(Document images with source code)
◇ ◇ ◇ ◇ ◇

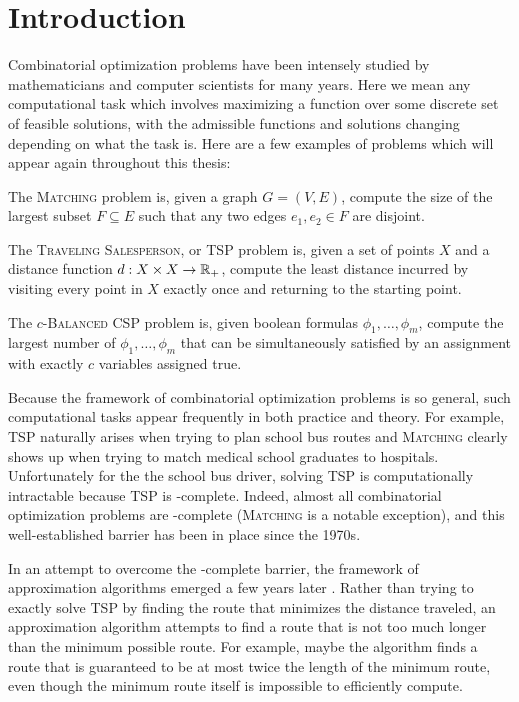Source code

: \chapter{Introduction}\label{cha:introduction}
Combinatorial optimization problems have been intensely studied by mathematicians and computer scientists for many years.
Here we mean any computational task which involves maximizing a function over some discrete set of feasible solutions, with the admissible functions and solutions changing depending on what the task is. 
Here are a few examples of problems which will appear again throughout this thesis:
\begin{example}
The \textsc{Matching} problem is, given a graph $G = (V,E)$, compute the size of the largest subset $F \subseteq E$ such that any two edges $e_1,e_2 \in F$ are disjoint.
\end{example}
\begin{example}
The \textsc{Traveling Salesperson}, or \textsc{TSP} problem is, given a set of points $X$ and a distance function $d: X \times X \rightarrow \mathbb R_+$, compute the least distance incurred by visiting every point in $X$ exactly once and returning to the starting point. 
\end{example}
\begin{example}
The \textsc{$c$-Balanced CSP} problem is, given boolean formulas $\phi_1,\dots,\phi_m$, compute the largest number of $\phi_1,\dots,\phi_m$ that can be simultaneously satisfied by an assignment with exactly $c$ variables assigned true. 
\end{example}

Because the framework of combinatorial optimization problems is so general, such computational tasks appear frequently in both practice and theory.
For example, \textsc{TSP} naturally arises when trying to plan school bus routes and \textsc{Matching} clearly shows up when trying to match medical school graduates to hospitals. Unfortunately for the the school bus driver, solving \textsc{TSP} is computationally intractable because \textsc{TSP} is \np-complete\cite{Karp1972}. Indeed, almost all combinatorial optimization problems are \np-complete (\textsc{Matching} is a notable exception), and this well-established barrier has been in place since the 1970s. 

In an attempt to overcome the \np-complete barrier, the framework of approximation algorithms emerged a few years later \cite{SG76}. Rather than trying to exactly solve \textsc{TSP} by finding the route that minimizes the distance traveled, an approximation algorithm attempts to find a route that is not too much longer than the minimum possible route. For example, maybe the algorithm finds a route that is guaranteed to be at most twice the length of the minimum route, even though the minimum route itself is impossible to efficiently compute. 

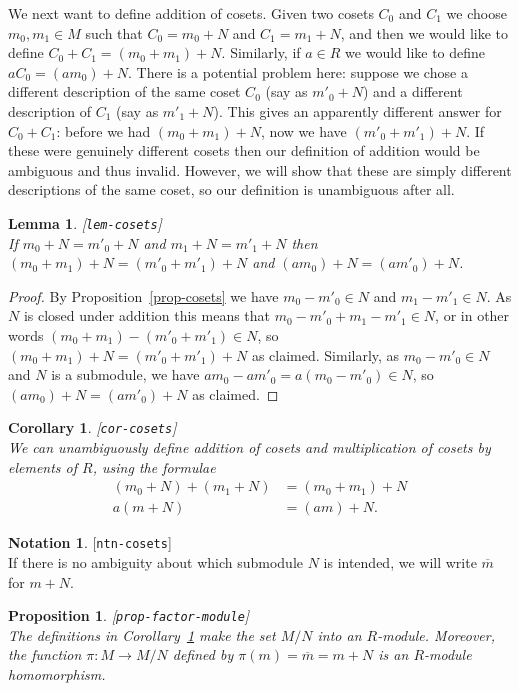 \documentclass{amsart}
\newcommand{\lbl}[1]{\label{#1}\textup{[\texttt{#1}]}\ \\}
\newcommand{\lbl}{\label}
\newcommand{\ov}[1]     {\overline{#1}}
\newcommand{\xra}       {\xrightarrow}
\renewcommand{\:}{\colon}
\newtheorem{lemma}[theorem]{Lemma}
\newtheorem{proposition}[theorem]{Proposition}
\newtheorem{corollary}[theorem]{Corollary}
\theoremstyle{definition}
\newtheorem{notation}[theorem]{Notation}
\begin{document}
We next want to define addition of cosets.  Given two cosets $C_0$ and
$C_1$ we choose $m_0,m_1\in M$ such that $C_0=m_0+N$ and $C_1=m_1+N$,
and then we would like to define $C_0+C_1=(m_0+m_1)+N$.  Similarly, if
$a\in R$ we would like to define $aC_0=(am_0)+N$.  There is a
potential problem here: suppose we chose a different description of
the same coset $C_0$ (say as $m'_0+N$) and a different description of
$C_1$ (say as $m'_1+N$).  This gives an apparently different answer
for $C_0+C_1$: before we had $(m_0+m_1)+N$, now we have
$(m'_0+m'_1)+N$.  If these were genuinely different cosets then our
definition of addition would be ambiguous and thus invalid.  However,
we will show that these are simply different descriptions of the same
coset, so our definition is unambiguous after all.
\begin{lemma}\lbl{lem-cosets}
 If $m_0+N=m'_0+N$ and $m_1+N=m'_1+N$ then $(m_0+m_1)+N=(m'_0+m'_1)+N$
 and $(am_0)+N=(am'_0)+N$.
\end{lemma}
\begin{proof}
 By Proposition~\ref{prop-cosets} we have $m_0-m'_0\in N$ and
 $m_1-m'_1\in N$.  As $N$ is closed under addition this means that
 $m_0-m'_0+m_1-m'_1\in N$, or in other words
 $(m_0+m_1)-(m'_0+m'_1)\in N$, so $(m_0+m_1)+N=(m'_0+m'_1)+N$ as
 claimed.  Similarly, as $m_0-m'_0\in N$ and $N$ is a submodule, we
 have $am_0-am'_0=a(m_0-m'_0)\in N$, so $(am_0)+N=(am'_0)+N$ as
 claimed.
\end{proof}
\begin{corollary}\lbl{cor-cosets}
 We can unambiguously define addition of cosets and multiplication of
 cosets by elements of $R$, using the formulae
 \begin{align*}
  (m_0+N) + (m_1+N) &= (m_0+m_1) + N \\
  a(m+N) &= (am) + N.
 \end{align*}
\end{corollary}
\begin{notation}\lbl{ntn-cosets}
 If there is no ambiguity about which submodule $N$ is intended, we
 will write $\ov{m}$ for $m+N$.
\end{notation}
\begin{proposition}\lbl{prop-factor-module}
 The definitions in Corollary~\ref{cor-cosets} make the set $M/N$ into
 an $R$-module.  Moreover, the function $\pi\:M\xra{}M/N$ defined by
 $\pi(m)=\ov{m}=m+N$ is an $R$-module homomorphism.
\end{proposition}
\end{document}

◇ ◇ ◇ ◇ ◇

__Exercise goal__
Say how many lines above include "cite". The number alone is the answer.

__Task output__
2